■ EXERCISE AIM ■
Up to and including the line that holds "things were so.", copy every line of the records below exactly, starting at the first; leave pictures out.

■ DATA TO PROCESS ■
[Start of section]

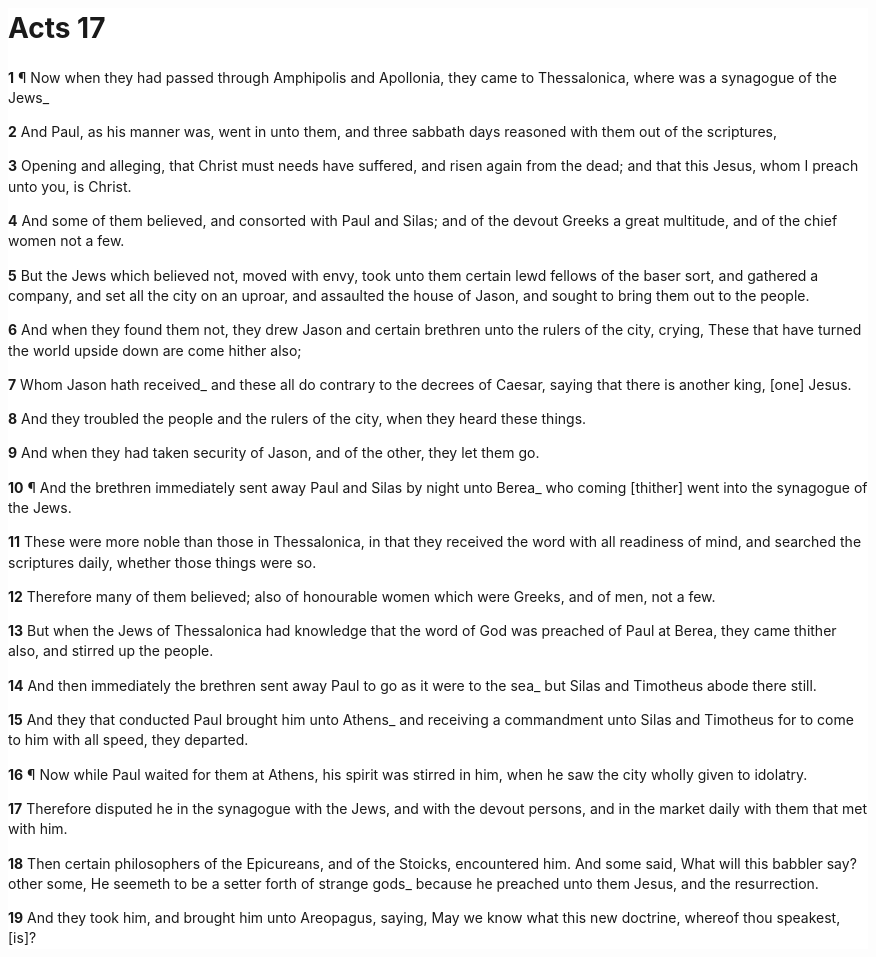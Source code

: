 # Acts 17

**1** ¶ Now when they had passed through Amphipolis and Apollonia, they came to Thessalonica, where was a synagogue of the Jews_

**2** And Paul, as his manner was, went in unto them, and three sabbath days reasoned with them out of the scriptures,

**3** Opening and alleging, that Christ must needs have suffered, and risen again from the dead; and that this Jesus, whom I preach unto you, is Christ.

**4** And some of them believed, and consorted with Paul and Silas; and of the devout Greeks a great multitude, and of the chief women not a few.

**5** But the Jews which believed not, moved with envy, took unto them certain lewd fellows of the baser sort, and gathered a company, and set all the city on an uproar, and assaulted the house of Jason, and sought to bring them out to the people.

**6** And when they found them not, they drew Jason and certain brethren unto the rulers of the city, crying, These that have turned the world upside down are come hither also;

**7** Whom Jason hath received_ and these all do contrary to the decrees of Caesar, saying that there is another king, [one] Jesus.

**8** And they troubled the people and the rulers of the city, when they heard these things.

**9** And when they had taken security of Jason, and of the other, they let them go.

**10** ¶ And the brethren immediately sent away Paul and Silas by night unto Berea_ who coming [thither] went into the synagogue of the Jews.

**11** These were more noble than those in Thessalonica, in that they received the word with all readiness of mind, and searched the scriptures daily, whether those things were so.

**12** Therefore many of them believed; also of honourable women which were Greeks, and of men, not a few.

**13** But when the Jews of Thessalonica had knowledge that the word of God was preached of Paul at Berea, they came thither also, and stirred up the people.

**14** And then immediately the brethren sent away Paul to go as it were to the sea_ but Silas and Timotheus abode there still.

**15** And they that conducted Paul brought him unto Athens_ and receiving a commandment unto Silas and Timotheus for to come to him with all speed, they departed.

**16** ¶ Now while Paul waited for them at Athens, his spirit was stirred in him, when he saw the city wholly given to idolatry.

**17** Therefore disputed he in the synagogue with the Jews, and with the devout persons, and in the market daily with them that met with him.

**18** Then certain philosophers of the Epicureans, and of the Stoicks, encountered him. And some said, What will this babbler say? other some, He seemeth to be a setter forth of strange gods_ because he preached unto them Jesus, and the resurrection.

**19** And they took him, and brought him unto Areopagus, saying, May we know what this new doctrine, whereof thou speakest, [is]?

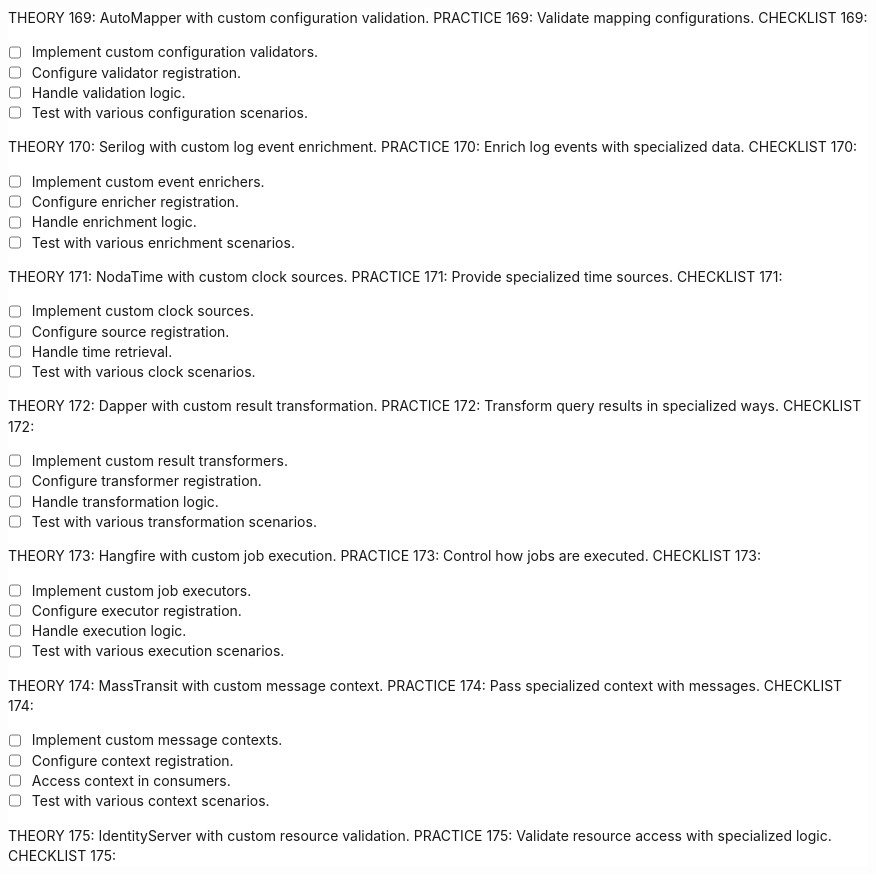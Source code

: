 THEORY 169: AutoMapper with custom configuration validation.
PRACTICE 169: Validate mapping configurations.
CHECKLIST 169:

- [ ] Implement custom configuration validators.
- [ ] Configure validator registration.
- [ ] Handle validation logic.
- [ ] Test with various configuration scenarios.

THEORY 170: Serilog with custom log event enrichment.
PRACTICE 170: Enrich log events with specialized data.
CHECKLIST 170:

- [ ] Implement custom event enrichers.
- [ ] Configure enricher registration.
- [ ] Handle enrichment logic.
- [ ] Test with various enrichment scenarios.

THEORY 171: NodaTime with custom clock sources.
PRACTICE 171: Provide specialized time sources.
CHECKLIST 171:

- [ ] Implement custom clock sources.
- [ ] Configure source registration.
- [ ] Handle time retrieval.
- [ ] Test with various clock scenarios.

THEORY 172: Dapper with custom result transformation.
PRACTICE 172: Transform query results in specialized ways.
CHECKLIST 172:

- [ ] Implement custom result transformers.
- [ ] Configure transformer registration.
- [ ] Handle transformation logic.
- [ ] Test with various transformation scenarios.

THEORY 173: Hangfire with custom job execution.
PRACTICE 173: Control how jobs are executed.
CHECKLIST 173:

- [ ] Implement custom job executors.
- [ ] Configure executor registration.
- [ ] Handle execution logic.
- [ ] Test with various execution scenarios.

THEORY 174: MassTransit with custom message context.
PRACTICE 174: Pass specialized context with messages.
CHECKLIST 174:

- [ ] Implement custom message contexts.
- [ ] Configure context registration.
- [ ] Access context in consumers.
- [ ] Test with various context scenarios.

THEORY 175: IdentityServer with custom resource validation.
PRACTICE 175: Validate resource access with specialized logic.
CHECKLIST 175:


[^1]: https://github.com/milanm/DotNet-Developer-Roadmap
[^2]: https://guidnew.com/blog/cqrs-and-mediatr-for-advanced-software-architectures/
[^3]: https://www.milanjovanovic.tech/blog/building-resilient-cloud-applications-with-dotnet
[^4]: https://docs.fluentvalidation.net/en/latest/advanced.html
[^5]: https://dev.to/bytehide/essential-net-libraries-every-developer-should-know-1lp3
[^6]: https://amarozka.dev/benchmarkdotnet-memory-profiling-net/
[^7]: https://dev.to/tsotsi1/delving-deeper-into-http-communication-with-refit-52da
[^8]: https://blog.novacare.no/super-thin-reverse-proxy-with-yarp-and-refit/
[^9]: https://github.com/domaindrivendev/Swashbuckle.AspNetCore
[^10]: https://learn.microsoft.com/en-us/dotnet/core/whats-new/dotnet-10/libraries
[^11]: https://goatreview.com/improving-error-handling-result-pattern-mediatr/
[^12]: https://www.pollydocs.org
[^13]: https://denileo82.hashnode.dev/fluentvalidation-in-net-8-enhancing-data-validation-with-ease
[^14]: https://blog.jetbrains.com/dotnet/2023/07/11/dottrace-comes-to-benchmarkdotnet/
[^15]: https://github.com/reactiveui/refit
[^16]: https://dev.to/leandroveiga/mastering-advanced-routing-and-load-balancing-with-yarp-strategies-code-and-best-practices-5ddh
[^17]: https://learn.microsoft.com/en-us/aspnet/core/tutorials/getting-started-with-swashbuckle?view=aspnetcore-8.0
[^18]: https://www.reddit.com/r/dotnet/comments/1ilh9vp/everything_a_net_developer_needs_to_know_in_2025/
[^19]: https://newsletter.techworld-with-milan.com/p/recommended-learning-resources-for
[^20]: https://antondevtips.com/blog/top-ai-instruments-for-dotnet-developers-in-2025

[End of section]

■ EXPECTED ANSWER ■
Source code

: # Acts 17

**1** ¶ Now when they had passed through Amphipolis and Apollonia, they came to Thessalonica, where was a synagogue of the Jews_

**2** And Paul, as his manner was, went in unto them, and three sabbath days reasoned with them out of the scriptures,

**3** Opening and alleging, that Christ must needs have suffered, and risen again from the dead; and that this Jesus, whom I preach unto you, is Christ.

**4** And some of them believed, and consorted with Paul and Silas; and of the devout Greeks a great multitude, and of the chief women not a few.

**5** But the Jews which believed not, moved with envy, took unto them certain lewd fellows of the baser sort, and gathered a company, and set all the city on an uproar, and assaulted the house of Jason, and sought to bring them out to the people.

**6** And when they found them not, they drew Jason and certain brethren unto the rulers of the city, crying, These that have turned the world upside down are come hither also;

**7** Whom Jason hath received_ and these all do contrary to the decrees of Caesar, saying that there is another king, [one] Jesus.

**8** And they troubled the people and the rulers of the city, when they heard these things.

**9** And when they had taken security of Jason, and of the other, they let them go.

**10** ¶ And the brethren immediately sent away Paul and Silas by night unto Berea_ who coming [thither] went into the synagogue of the Jews.

**11** These were more noble than those in Thessalonica, in that they received the word with all readiness of mind, and searched the scriptures daily, whether those things were so.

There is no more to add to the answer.